# Corriente saddles



## Paintman

Considering buying a corriente saddle. Need to know some things about them so let me know how yall like them
_Posted via Mobile Device_


----------



## SouthernTrails

Decent Basic Saddle, many people like them and they seem to hold up well. 
Made in Mexico if you like a non USA made Saddle.


.


----------



## beau159

For the price, they are a decent saddle. They are not garbage, but they are also not top-of-the-line.


----------



## Paintman

Will they be good enough to team rope in


----------



## aimeeleigh

I'm considering buying one as well. I was looking for a saddle that was decent quality but one I wouldn't have to give my first born child for... I'm more concerned about the way they fit my horse. My current saddle pinches my horse's withers. I've heard good things about them... but I would like to hear what anyone on here has to say as well... especially about fit!


----------



## SouthernTrails

Corriente has one size Tree, QH Bars with a 7" Gullet

From what friends have said they fit the wide bulldog foundation type QH, not the high withered narrower withered QH's

.


----------



## HorsesDoFly

I have two in the tack room right now. We have owned several over the years and ended up selling them to friends. You can order a brand new saddle just the way you want for a good price. As to fit they do fit similar to a Circle Y full qtr horse tree. No complaints and would recommend compared to any new saddle in the same price range.


----------



## trailhorserider

I adore mine. No better new saddle in that price range that I have ever found. You might be able to get a better saddle used in that price range, but not new.

Sure, I don't see why you can't rope with them if you order a roping style saddle (vs. a barrel saddle or something).
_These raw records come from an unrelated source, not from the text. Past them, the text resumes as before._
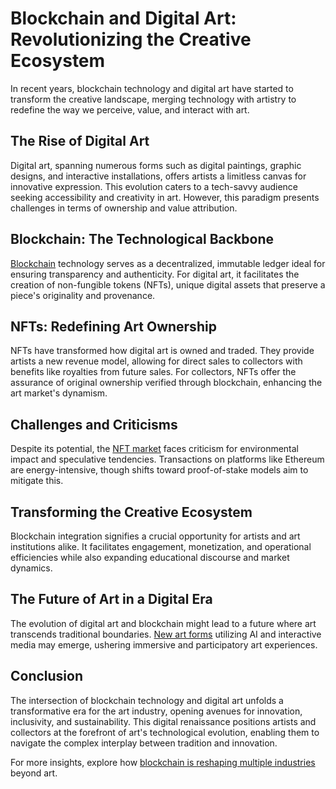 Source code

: # Blockchain and Digital Art: Revolutionizing the Creative Ecosystem

In recent years, blockchain technology and digital art have started to transform the creative landscape, merging technology with artistry to redefine the way we perceive, value, and interact with art.

## The Rise of Digital Art

Digital art, spanning numerous forms such as digital paintings, graphic designs, and interactive installations, offers artists a limitless canvas for innovative expression. This evolution caters to a tech-savvy audience seeking accessibility and creativity in art. However, this paradigm presents challenges in terms of ownership and value attribution.

## Blockchain: The Technological Backbone

[Blockchain](https://www.ibm.com/blockchain/what-is-blockchain) technology serves as a decentralized, immutable ledger ideal for ensuring transparency and authenticity. For digital art, it facilitates the creation of non-fungible tokens (NFTs), unique digital assets that preserve a piece's originality and provenance.

## NFTs: Redefining Art Ownership

NFTs have transformed how digital art is owned and traded. They provide artists a new revenue model, allowing for direct sales to collectors with benefits like royalties from future sales. For collectors, NFTs offer the assurance of original ownership verified through blockchain, enhancing the art market's dynamism.

## Challenges and Criticisms

Despite its potential, the [NFT market](https://www.theverge.com/2021/3/1/22306240/nfts-explainer-what-is-art-collectibles) faces criticism for environmental impact and speculative tendencies. Transactions on platforms like Ethereum are energy-intensive, though shifts toward proof-of-stake models aim to mitigate this.

## Transforming the Creative Ecosystem

Blockchain integration signifies a crucial opportunity for artists and art institutions alike. It facilitates engagement, monetization, and operational efficiencies while also expanding educational discourse and market dynamics.

## The Future of Art in a Digital Era

The evolution of digital art and blockchain might lead to a future where art transcends traditional boundaries. [New art forms](https://www.artsy.net/article/artsy-editorial-state-nfts-digital-art-march-2022) utilizing AI and interactive media may emerge, ushering immersive and participatory art experiences.

## Conclusion

The intersection of blockchain technology and digital art unfolds a transformative era for the art industry, opening avenues for innovation, inclusivity, and sustainability. This digital renaissance positions artists and collectors at the forefront of art's technological evolution, enabling them to navigate the complex interplay between tradition and innovation. 

For more insights, explore how [blockchain is reshaping multiple industries](https://www.forbes.com/blockchain/) beyond art.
They are made as a working cowboy saddle.

I personally don't rope, but that's just because I don't rope, lol. I ordered a Wade and as far as I can tell, it would hold up to roping. They have a bullhide covered wood tree.
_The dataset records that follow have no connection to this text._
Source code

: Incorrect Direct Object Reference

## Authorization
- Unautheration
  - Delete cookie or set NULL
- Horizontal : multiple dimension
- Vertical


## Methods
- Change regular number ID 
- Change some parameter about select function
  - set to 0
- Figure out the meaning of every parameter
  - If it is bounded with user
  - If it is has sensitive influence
Now is it the quality of a $2500-$5000 custom saddle? No, but I can't afford one of those anyway. 

I think I paid $760 for my Wade, and before that I tried out a Sulpher, OK Billy Cook. The Corriente (in my opinion) is every bit as good as the Billy Cook.

Let's face it, most of what comes in the $700 price range (especially on eBay) is garbage. This is actually a solid, working saddle for the money. While technically it may or may not be an import (I've heard mixed things on this) for all intensive purposes it is an American made saddle. It is totally above and beyond what most people think of as "imports"......that junk from India. :evil:

I occasionally even see used Corrientes in my area. So I've seen a handful in person. They've all been nice.
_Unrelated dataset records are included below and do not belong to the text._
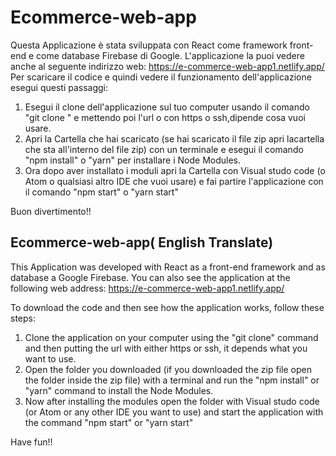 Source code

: # Ecommerce-web-app
Questa Applicazione è stata sviluppata con React come framework front-end e come database Firebase di Google.
L'applicazione la puoi vedere anche al seguente indirizzo web: https://e-commerce-web-app1.netlify.app/
Per scaricare il codice e quindi vedere il funzionamento dell'applicazione esegui questi passaggi:
1. Esegui il clone dell'applicazione sul tuo computer usando il comando "git clone " e mettendo poi l'url o con https o ssh,dipende cosa vuoi usare.
2. Apri la Cartella che hai scaricato (se hai scaricato il file zip apri lacartella che sta all'interno del file zip) con un terminale
e esegui il comando "npm install" o "yarn" per installare i Node Modules.
3. Ora dopo aver installato i moduli apri la Cartella con Visual studo code (o Atom o qualsiasi altro IDE che vuoi usare) e fai partire l'applicazione con il comando "npm start" o "yarn start"

Buon divertimento!!
## Ecommerce-web-app( English Translate)

This Application was developed with React as a front-end framework and as database a Google Firebase.
You can also see the application at the following web address: https://e-commerce-web-app1.netlify.app/

To download the code and then see how the application works, follow these steps:
1. Clone the application on your computer using the "git clone" command and then putting the url with either https or ssh, 
it depends what you want to use.
2. Open the folder you downloaded (if you downloaded the zip file open the folder inside the zip file) with a terminal
and run the "npm install" or "yarn" command to install the Node Modules.
3. Now after installing the modules open the folder with Visual studo code (or Atom or any other IDE you want to use) and start the application with the command "npm start" or "yarn start"

Have fun!!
Now whether it actually fits your horse is another matter. I have a 5 yr old Fox Trotter/QH cross and it's not a perfect fit. It's not a horrible fit either. But not perfect. But it's that way with any saddle, trial and error, and a little luck. And a horse that will fit FQHB's. :lol:


----------



## trailhorserider

PS. If you do a search on old threads, you will find a bunch of us posting pictures and being very happy with our Corrientes. It's so refreshing to actually get a nice saddle in that price range.


----------



## flytobecat

I'm pretty sure they are made in New Mexico. I would have bought one, but the tree sizes are limited.
Off topic-^^^Trails you little guy is getting really big


----------



## SouthernTrails

flytobecat said:


> I'm pretty sure they are made in New Mexico. I would have bought one, but the tree sizes are limited.


The one size Tree is a limiting factor for many.

As I said, I know a lot of people that love them and they hold up well, but they are made in the Country of Mexico, I know the actual Maker of them.


.


----------



## OutOfTheLoop

I love mine. I do have a problem with the fit being too wide for my new horse. But hey, that's why I have a few extra saddles laying around 
_Posted via Mobile Device_


----------



## Saddlebag

Having just checked Corriente's web site it states it takes about 30 days to make a show saddle. That's a long time but if that were the case, their $800 show saddle, minus the cost of material means someone is making way below New Mexico's min. wage. Corners are being cut somewhere and usually where they aren't easily detected.


----------



## DraftyAiresMum

Saddlebag said:


> Having just checked Corriente's web site it states it takes about 30 days to make a show saddle. That's a long time but if that were the case, their $800 show saddle, minus the cost of material means someone is making way below New Mexico's min. wage. Corners are being cut somewhere and usually where they aren't easily detected.


The saddles are made in Mexico, not New Mexico. Hence how they can be made so cheaply. 

For me, if they can stand up to 10+ years of heavy ranch use, like smrobs and her family has put them through, they must be pretty decent quality.
_Posted via Mobile Device_


----------